Leftwich was a personal associate of many of the leading Jewish personalities of the 20th century, including Israel Zangwill, of whom he wrote a biography; Nahum Sokolow; Zeev Jabotinsky; Sholem Asch; and Stefan Zweig. A man of two cultures, he also corresponded with leading English literary figures, including George Bernard Shaw.

Leftwich was born in Holland, the son of a Polish cobbler. His family emigrated to London when he was five. Among his closest boyhood friends was Isaac Rosenberg, one of the outstanding English poets of World War I who was killed on the battlefront. Leftwich’s day school education ended when he was 14, but through friends and private studies he widened his familiarity with English and Yiddish literature.


Before entering journalism, he worked as a furrier, tailor and baker. His first published article, on working class life in Whitechapel, appeared in 1913. Literary journals began publishing his poems, leading to his first regular newspaper post on the Yiddish daily. Die Zeit.

In 1920, Leftwich became the editor of the London bureau of the Jewish Telegraphic Agency. London then was the political center of the world Zionist movement and it was through Leftwich’s daily dispatches that the Jewish world followed the movement’s development over the next 16 years. Despite his friendship with leading Zionists, Leftwich did not fall into any conventional political mold.


Through his translations, he became known as "the ambassador of Yiddish literature." He translated into English dozens of the giants of Yiddish literature as well as many whose greatness only emerged subsequently. Much of his work was collected in anthologies — "Yisroel," first published in 1933 and frequently reprinted; "The Golden Peacock," containing translations of Yiddish poetry, published in 1939; and the two-volume, "The Way We Think, " containing essays by 80 Yiddish writers.

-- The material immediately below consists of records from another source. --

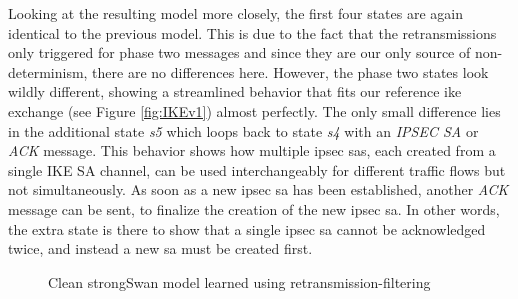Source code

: Looking at the resulting model more closely, the first four states are again identical to the previous model. This is due to the fact that the retransmissions only triggered for phase two messages and since they are our only source of non-determinism, there are no differences here. However, the phase two states look wildly different, showing a streamlined behavior that fits our reference \ac{ike} exchange (see Figure \ref{fig:IKEv1}) almost perfectly. The only small difference lies in the additional state \emph{s5} which loops back to state \emph{s4} with an \emph{IPSEC SA} or \emph{ACK} message. This behavior shows how multiple \ac{ipsec} \acp{sa}, each created from a single IKE SA channel, can be used interchangeably for different traffic flows but not simultaneously. As soon as a new \ac{ipsec} \ac{sa} has been established, another \emph{ACK} message can be sent, to finalize the creation of the new \ac{ipsec} \ac{sa}. In other words, the extra state is there to show that a single \ac{ipsec} \ac{sa} cannot be acknowledged twice, and instead a new \ac{sa} must be created first. 

\begin{figure}[ht]
	\vspace*{\fill}
	\noindent
	\hspace*{-5.5\oddsidemargin}%
	\caption{Clean strongSwan model learned using retransmission-filtering}
	\label{fig:reference}
	\vspace*{\fill}
\end{figure}

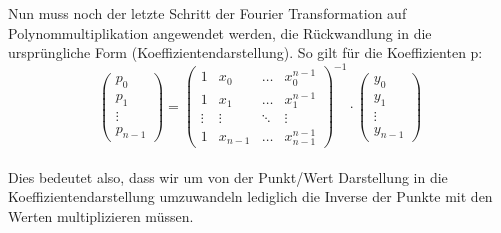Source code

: \documentclass[
../AuD-Zusammenfassung.tex,
]
{subfiles}
\begin{document}
Nun muss noch der letzte Schritt der Fourier Transformation auf Polynommultiplikation angewendet werden, die Rückwandlung in die ursprüngliche Form (Koeffizientendarstellung). So gilt für die Koeffizienten p:\\
\[
\begin{pmatrix}
    p_0 \\
    p_1 \\
    \vdots \\
    p_{n-1}
\end{pmatrix}
=
\begin{pmatrix}
    1 & x_0 & \ldots & x_0^{n-1} \\
    1 & x_1 & \ldots & x_1^{n-1} \\
    \vdots & \vdots & \ddots & \vdots \\
    1 & x_{n-1} & \ldots & x_{n-1}^{n-1} 
\end{pmatrix}^{-1}
\cdot 
\begin{pmatrix}
    y_0 \\
    y_1 \\
    \vdots \\
    y_{n-1}
\end{pmatrix}
\]\\
Dies bedeutet also, dass wir um von der Punkt/Wert Darstellung in die Koeffizientendarstellung umzuwandeln lediglich die Inverse der Punkte mit den Werten multiplizieren müssen.
\end{document}
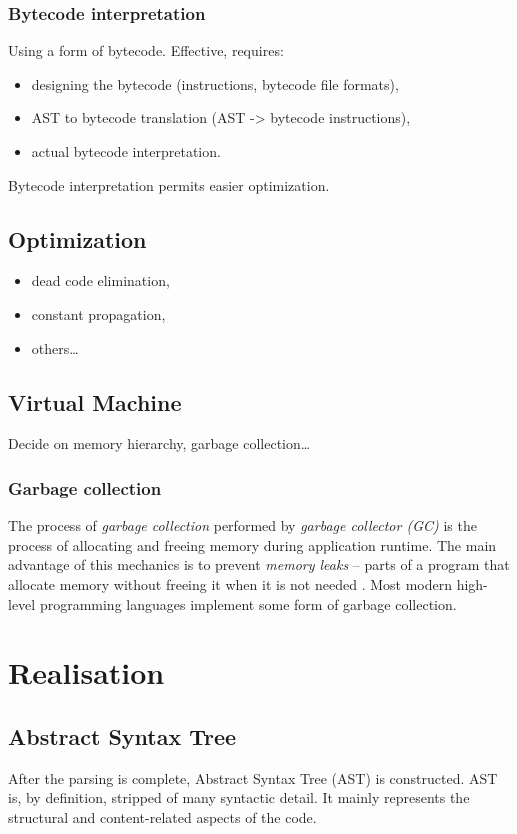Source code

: \documentclass[thesis=M,english]{FITthesis}[2019/12/23]
\begin{document}
\subsection{Bytecode interpretation}
Using a form of bytecode. Effective, requires:
\begin{itemize}
	\item designing the bytecode (instructions, bytecode file formats),
	\item AST to bytecode translation (AST -> bytecode instructions),
	\item actual bytecode interpretation.
\end{itemize}
Bytecode interpretation permits easier optimization.

\section{Optimization}
\begin{itemize}
	\item dead code elimination,
	\item constant propagation,
	\item others\ldots
\end{itemize}

\section{Virtual Machine}
Decide on memory hierarchy, garbage collection\ldots

\subsection{Garbage collection}
The process of \textit{garbage collection} performed by \textit{garbage collector (GC)} is the process of allocating and freeing
memory during application runtime. The main advantage of this mechanics is to prevent \textit{memory leaks} -- parts of a program
that allocate memory without freeing it when it is not needed \cite{memleaks-raygun}. Most modern high-level programming languages
implement some form of garbage collection.



\chapter{Realisation}

\section{Abstract Syntax Tree}
After the parsing is complete, Abstract Syntax Tree (AST) is constructed. AST is, by definition, stripped of many syntactic detail.
It mainly represents the structural and content-related aspects of the code.
\end{document}
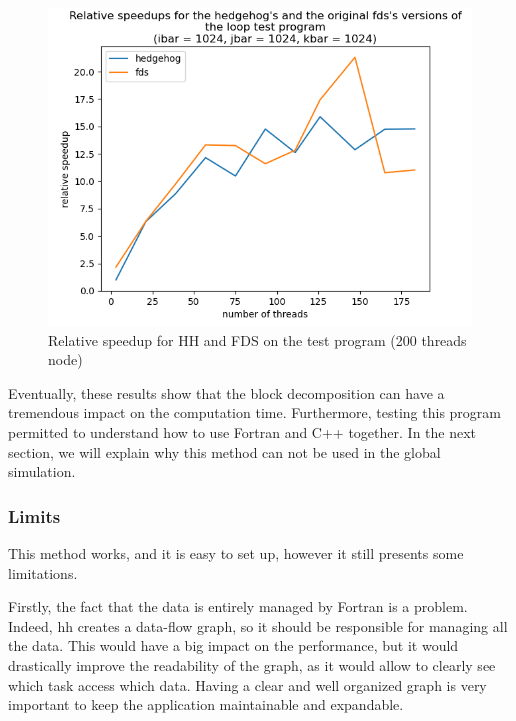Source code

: \begin{figure}[ht!]
  \begin{center}
    \includegraphics[scale=0.6]{img/fds-loops/relative_speedup.png}
    \caption{Relative speedup for HH and FDS on the test program (200 threads node)}
    \label{fig:loopsrelativespeedup}
  \end{center}
\end{figure}

Eventually, these results show that the block decomposition can have a
tremendous impact on the computation time. Furthermore, testing this program
permitted to understand how to use Fortran and C++ together. In the next
section, we will explain why this method can not be used in the global
simulation.

\subsubsection{Limits}

This method works, and it is easy to set up, however it still presents some
limitations.

Firstly, the fact that the data is entirely managed by Fortran is a problem.
Indeed, \gls{hh} creates a data-flow graph, so it should be responsible for
managing all the data. This would have a big impact on the performance, but it
would drastically improve the readability of the graph, as it would allow to
clearly see which task access which data. Having a clear and well organized
graph is very important to keep the application maintainable and expandable.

For more than 40 years he was the permanent delegate of the Yiddish PEN Club center in New York and on the executive of PEN, the world organization of writers, where he protested forcefully against the bloody purge of Yiddish writers in the Soviet Union. Until his late 80’s, Leftwich was active as the director of the Federation of Jewish Relief Organizations. He was also on the executive of British ORT and British OSE.